For an objective approach to Brandes v. Ogg by a disinterested party, I am enclosing a letter to the Rent Stabilization Board by a former Pinebrook family member. The publication of [my] letter, as well as the enclosed letter by Mr. Cox, would allow your readers to get a clear picture of the situation underlying Brandes v. Ogg.
Wilson Ogg, Berkeley

Enclosure
I'm sorry to hear that Wilson Ogg's good faith has been abused by a member of Pinebrook. It find it shocking and depressing to think that a person who joined his extended family has treated him so poorly and unfairly. I wish to attest to the character of Mr. Ogg, and express my fear that the actions of Ms. Naomi Brandes will deprive others of the remarkable experience I had in extended-family group living by forcing him into a forced sale of Pinebrook.

When we first met, Wilson explained the terms of joining Pinebrook very clearly to me (including the legal details of Adamson v. Santa Barbara). If accepted, I would not be a tenant, I'd be a family member. This was a different concept in group living, but after thinking about it for a while, asking a bunch of questions, I was satisfied with the answers I heard, and I decided Pinebrook was for me.

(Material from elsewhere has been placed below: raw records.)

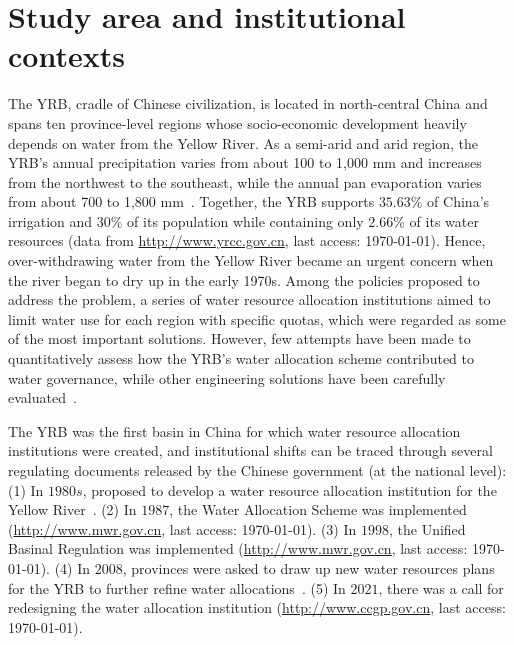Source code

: \documentclass[preprint, 12pt]{elsarticle}
\begin{document}
\section{Study area and institutional contexts}\label{sec:yrb}

The YRB, cradle of Chinese civilization, is located in north-central China and spans ten province-level regions whose socio-economic development heavily depends on water from the Yellow River.
As a semi-arid and arid region, the YRB's annual precipitation varies from about 100 to 1,000 mm and increases from the northwest to the southeast, while the annual pan evaporation varies from about 700 to 1,800 mm~\cite{wang2022e}.
Together, the YRB supports $35.63\%$ of China's irrigation and $30\%$ of its population while containing only $2.66\%$ of its water resources (data from \href{http://www.yrcc.gov.cn}{http://www.yrcc.gov.cn}, last access: \today).
Hence, over-withdrawing water from the Yellow River became an urgent concern when the river began to dry up in the early 1970s.
Among the policies proposed to address the problem, a series of water resource allocation institutions aimed to limit water use for each region with specific quotas, which were regarded as some of the most important solutions.
However, few attempts have been made to quantitatively assess how the YRB's water allocation scheme contributed to water governance, while other engineering solutions have been carefully evaluated~\cite{long2020}.




The YRB was the first basin in China for which water resource allocation institutions were created, and institutional shifts can be traced through several regulating documents released by the Chinese government (at the national level):
(1) In $1980s$, proposed to develop a water resource allocation institution for the Yellow River~\cite{wang2019d, wang2019e}.
(2) In $1987$, the Water Allocation Scheme was implemented (\href{http://www.gov.cn/zhengce/content/2011-03/30/content_3138.htm#}{http://www.mwr.gov.cn}, last access: \today).
(3) In $1998$, the Unified Basinal Regulation was implemented (\href{http://www.mwr.gov.cn/ztpd/2013ztbd/2013fxkh/fxkhswcbcs/cs/flfg/201304/t20130411_433489.html}{http://www.mwr.gov.cn}, last access: \today).
(4) In $2008$, provinces were asked to draw up new water resources plans for the YRB to further refine water allocations~\cite{wang2019d,wang2019e}.
(5) In $2021$, there was a call for redesigning the water allocation institution (\href{http://www.ccgp.gov.cn/cggg/zygg/gkzb/202107/t20210721_16591901.htm}{http://www.ccgp.gov.cn}, last access: \today).
\end{document}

Once I moved in, anything I ever needed in terms of the physical structure, kitchen unit, laundry etc., was attended to right away. Wilson was always extremely polite, respectful, reasonable, cooperative, thorough, and friendly. I felt completely at home visiting him in his study, or having him over for tea and conversation. I was happy to chip in by assisting him with his computer. It actually was a family; we all pitched in and were close friends. It was quite unlike anything I'd ever experienced when I was merely "renting a place." Wilson Ogg is an uncommon person, and he made Pinebrook something extraordinary.

Pinebrook is not a weird cult, nor is it a sham to get around zoning. It is in every way an extended family. If Ms. Brandes was cynical about this concept, then it is she, not Wilson, who is to blame; through her self-centered and cynical approach to group living, she short-changed herself, and is now in the process of hurting an exceptional person, and doing others a rare privilege that she apparently still fails to appreciate.
Jon Cox, letter to Berkeley Rent Stabilization Board

EDITOR'S NOTE
If indeed we mischaracterized the true reason for Wilson Ogg's manner of speaking, then we apologize, and regret the error. However, we stand by the rest of Will Harper's column, which was largely based upon public documents, including documents on file at the Berkeley Rent Board and Alameda County Superior Court.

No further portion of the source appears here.